Die Suche nach Analogien zwischen Farben und Musik beschäftigt Naturforscher und Künstler seit vielen Jahrhunderten

Farbgestalter sprechen von Farbtönen, Musiker von Klangfarben. Es gibt die Harmonie der Töne ebenso wie die der Farben. Es gibt Farbskalen genauso wie Notenskalen: Die Welt der Farben scheint eng verbunden mit der Welt der Töne und der Musik. Worauf jedoch diese Verbindung eigentlich beruht, darüber zerbrechen sich Philosophen, Naturwissenschaftler und Künstler seit Jahrhunderten die Köpfe. Heute wissen wir: Rein physikalischer Natur ist die Verbindung nicht – es sind allein der Mensch und seine Wahrnehmung, die beide Welten immer wieder aufs Neue zusammenführt.

Das für den Menschen sichtbare Farbspektrum umfasst nur eine einzige Oktave – ein winziger Bereich im Vergleich zum Bereich hörbarer Töne. Foto: boing, Photocase.com
Spektrum, Foto: boing, Photocase.com

Die Empfindung von Farbe beruht auf Licht, auf elektromagnetischen Wellen. Musik und Töne entstehen hingegen aus mechanischen Schwingungen. Beide Phänomene haben mit Wellen zu tun, doch während in der Tonwelt sicht- oder greifbare Materie schwingt, bewegen sich beim Licht elektrische und magnetische Felder in Wellen durch den Raum. Die Struktur der mathematischen Formeln, die beide Wellenphänome beschreiben, ist zwar weitgehend identisch, doch eine gemeinsame physikalische Grundlage gibt es nicht.

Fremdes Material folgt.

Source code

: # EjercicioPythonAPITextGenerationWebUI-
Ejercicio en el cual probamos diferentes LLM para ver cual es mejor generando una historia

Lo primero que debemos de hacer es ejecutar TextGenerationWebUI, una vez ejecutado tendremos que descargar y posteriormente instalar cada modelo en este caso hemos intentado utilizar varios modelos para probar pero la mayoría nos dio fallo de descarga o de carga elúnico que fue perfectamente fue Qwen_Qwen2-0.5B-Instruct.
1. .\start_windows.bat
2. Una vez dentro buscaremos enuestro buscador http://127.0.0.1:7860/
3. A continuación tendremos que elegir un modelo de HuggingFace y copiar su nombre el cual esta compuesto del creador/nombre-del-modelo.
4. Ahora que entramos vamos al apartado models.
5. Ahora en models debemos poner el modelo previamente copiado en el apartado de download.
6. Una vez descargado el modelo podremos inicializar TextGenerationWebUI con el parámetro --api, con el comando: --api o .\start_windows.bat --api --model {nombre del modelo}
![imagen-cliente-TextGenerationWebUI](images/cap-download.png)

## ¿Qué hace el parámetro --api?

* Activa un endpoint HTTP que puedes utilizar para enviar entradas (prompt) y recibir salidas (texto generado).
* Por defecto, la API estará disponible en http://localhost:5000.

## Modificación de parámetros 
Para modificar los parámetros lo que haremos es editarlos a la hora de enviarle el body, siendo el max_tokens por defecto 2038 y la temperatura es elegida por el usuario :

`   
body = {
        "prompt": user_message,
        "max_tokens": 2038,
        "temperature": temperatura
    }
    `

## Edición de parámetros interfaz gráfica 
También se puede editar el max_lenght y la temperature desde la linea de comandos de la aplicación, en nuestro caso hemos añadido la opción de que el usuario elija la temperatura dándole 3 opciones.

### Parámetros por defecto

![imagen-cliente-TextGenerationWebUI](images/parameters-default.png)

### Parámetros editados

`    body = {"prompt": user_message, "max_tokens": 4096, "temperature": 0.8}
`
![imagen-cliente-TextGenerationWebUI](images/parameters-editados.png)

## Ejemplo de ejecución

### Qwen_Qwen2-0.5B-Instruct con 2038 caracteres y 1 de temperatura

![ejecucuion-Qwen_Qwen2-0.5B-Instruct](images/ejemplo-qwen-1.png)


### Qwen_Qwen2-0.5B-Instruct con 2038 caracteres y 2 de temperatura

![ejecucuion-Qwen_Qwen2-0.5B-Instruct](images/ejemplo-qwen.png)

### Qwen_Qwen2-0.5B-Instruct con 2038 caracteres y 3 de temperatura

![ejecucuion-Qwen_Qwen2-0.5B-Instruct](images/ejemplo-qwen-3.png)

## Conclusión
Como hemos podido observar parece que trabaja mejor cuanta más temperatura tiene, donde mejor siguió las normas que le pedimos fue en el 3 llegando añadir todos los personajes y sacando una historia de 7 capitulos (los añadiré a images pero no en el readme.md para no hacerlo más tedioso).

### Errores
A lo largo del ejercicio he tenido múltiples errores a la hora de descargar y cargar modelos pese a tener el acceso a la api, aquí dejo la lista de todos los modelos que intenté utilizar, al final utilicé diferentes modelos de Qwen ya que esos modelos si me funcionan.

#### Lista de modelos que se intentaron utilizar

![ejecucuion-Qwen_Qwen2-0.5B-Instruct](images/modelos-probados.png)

Auch der Aufbau von Farb- und Tonsystemen unterscheidet sich physikalisch grundsätzlich voneinander: Das sichtbare Licht umfasst Wellenlängen von etwa 400 bis 800 Nanometer, was einem Frequenzbereich von 375 bis 750 Billionen Hertz entspricht. Übertragen auf Töne und die Musik ist das gerade eine Oktave. Schon die 88 Tasten eines Klaviers umfassen mehr als 7 Oktaven, der Bereich, in dem Menschen hören können, umfasst sogar rund 10 Oktaven. Während die Musik also über ein riesiges Spektrum möglicher Wellenlängen verfügt, muss die gesamte Welt der Farbe mit einem winzigen Ausschnitt auskommen.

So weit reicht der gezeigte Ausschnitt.